- _TASK GOAL_
Look through the lines below and copy each one that includes "plugin".

- _RECORDS FOR THE EXERCISE_
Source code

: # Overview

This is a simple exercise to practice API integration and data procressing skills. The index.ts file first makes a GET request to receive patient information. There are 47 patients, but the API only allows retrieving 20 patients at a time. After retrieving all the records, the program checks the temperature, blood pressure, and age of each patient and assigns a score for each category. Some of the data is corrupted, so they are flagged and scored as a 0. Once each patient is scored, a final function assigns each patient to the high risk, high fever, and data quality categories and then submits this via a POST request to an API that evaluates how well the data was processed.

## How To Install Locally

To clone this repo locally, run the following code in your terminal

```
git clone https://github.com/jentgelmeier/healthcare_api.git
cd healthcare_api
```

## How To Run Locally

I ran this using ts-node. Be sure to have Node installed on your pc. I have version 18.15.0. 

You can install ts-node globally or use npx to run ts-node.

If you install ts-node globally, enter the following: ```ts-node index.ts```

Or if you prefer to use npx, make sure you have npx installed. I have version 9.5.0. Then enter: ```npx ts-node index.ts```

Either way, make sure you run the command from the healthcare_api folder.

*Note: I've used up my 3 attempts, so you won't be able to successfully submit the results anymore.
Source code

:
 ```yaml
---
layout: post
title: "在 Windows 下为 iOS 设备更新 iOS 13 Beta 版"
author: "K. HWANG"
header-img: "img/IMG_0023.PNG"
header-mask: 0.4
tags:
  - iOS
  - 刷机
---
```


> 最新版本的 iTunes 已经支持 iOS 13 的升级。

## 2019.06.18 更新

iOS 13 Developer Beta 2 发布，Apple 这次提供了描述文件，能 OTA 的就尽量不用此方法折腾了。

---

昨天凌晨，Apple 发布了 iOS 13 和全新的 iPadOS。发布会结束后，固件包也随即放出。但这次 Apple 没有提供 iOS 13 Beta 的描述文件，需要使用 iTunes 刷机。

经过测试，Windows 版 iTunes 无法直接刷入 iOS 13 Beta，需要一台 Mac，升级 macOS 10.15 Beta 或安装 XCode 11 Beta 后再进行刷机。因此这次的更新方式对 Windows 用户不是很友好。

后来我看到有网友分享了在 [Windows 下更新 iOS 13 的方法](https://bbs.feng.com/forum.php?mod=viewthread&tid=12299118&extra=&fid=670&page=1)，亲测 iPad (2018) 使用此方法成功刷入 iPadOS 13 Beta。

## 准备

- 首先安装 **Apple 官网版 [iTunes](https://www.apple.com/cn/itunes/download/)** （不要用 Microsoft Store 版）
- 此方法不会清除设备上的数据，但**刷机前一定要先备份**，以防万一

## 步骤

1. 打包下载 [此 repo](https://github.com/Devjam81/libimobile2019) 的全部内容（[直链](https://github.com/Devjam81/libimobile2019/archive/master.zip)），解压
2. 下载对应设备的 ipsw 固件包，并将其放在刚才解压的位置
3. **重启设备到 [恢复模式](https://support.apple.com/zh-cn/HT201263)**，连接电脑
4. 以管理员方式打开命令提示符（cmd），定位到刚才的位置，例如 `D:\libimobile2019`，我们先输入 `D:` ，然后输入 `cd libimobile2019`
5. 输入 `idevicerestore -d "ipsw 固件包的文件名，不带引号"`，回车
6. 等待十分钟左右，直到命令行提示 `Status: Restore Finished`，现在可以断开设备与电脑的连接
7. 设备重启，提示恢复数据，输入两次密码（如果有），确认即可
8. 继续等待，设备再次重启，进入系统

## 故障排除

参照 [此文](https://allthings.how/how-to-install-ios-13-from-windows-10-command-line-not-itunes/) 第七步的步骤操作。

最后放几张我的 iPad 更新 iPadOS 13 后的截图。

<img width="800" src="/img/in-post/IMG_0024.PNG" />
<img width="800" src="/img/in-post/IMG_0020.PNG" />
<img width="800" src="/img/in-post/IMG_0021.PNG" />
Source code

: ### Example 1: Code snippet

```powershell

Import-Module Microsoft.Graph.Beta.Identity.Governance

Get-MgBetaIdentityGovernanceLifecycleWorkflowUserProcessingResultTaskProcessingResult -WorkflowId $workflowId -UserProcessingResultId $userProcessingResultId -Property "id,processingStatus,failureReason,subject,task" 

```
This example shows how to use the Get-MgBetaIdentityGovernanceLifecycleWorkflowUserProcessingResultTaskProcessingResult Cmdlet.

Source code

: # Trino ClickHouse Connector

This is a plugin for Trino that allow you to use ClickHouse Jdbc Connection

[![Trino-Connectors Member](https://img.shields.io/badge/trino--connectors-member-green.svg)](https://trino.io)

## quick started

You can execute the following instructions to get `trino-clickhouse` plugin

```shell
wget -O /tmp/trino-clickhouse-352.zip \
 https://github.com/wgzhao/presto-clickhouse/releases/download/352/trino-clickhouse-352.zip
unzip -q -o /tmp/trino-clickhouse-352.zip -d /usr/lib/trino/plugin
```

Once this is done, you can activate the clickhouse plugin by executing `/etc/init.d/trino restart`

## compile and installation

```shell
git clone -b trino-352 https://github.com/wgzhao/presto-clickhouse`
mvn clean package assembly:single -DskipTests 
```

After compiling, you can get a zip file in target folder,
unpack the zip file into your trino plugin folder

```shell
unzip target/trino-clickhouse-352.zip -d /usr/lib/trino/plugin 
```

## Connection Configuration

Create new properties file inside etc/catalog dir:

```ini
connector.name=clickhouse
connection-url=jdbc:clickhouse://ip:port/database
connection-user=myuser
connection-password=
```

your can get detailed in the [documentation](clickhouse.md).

- _THE COMPLETED TASK_
This is a plugin for Trino that allow you to use ClickHouse Jdbc Connection
You can execute the following instructions to get `trino-clickhouse` plugin
unzip -q -o /tmp/trino-clickhouse-352.zip -d /usr/lib/trino/plugin
Once this is done, you can activate the clickhouse plugin by executing `/etc/init.d/trino restart`
unpack the zip file into your trino plugin folder
unzip target/trino-clickhouse-352.zip -d /usr/lib/trino/plugin 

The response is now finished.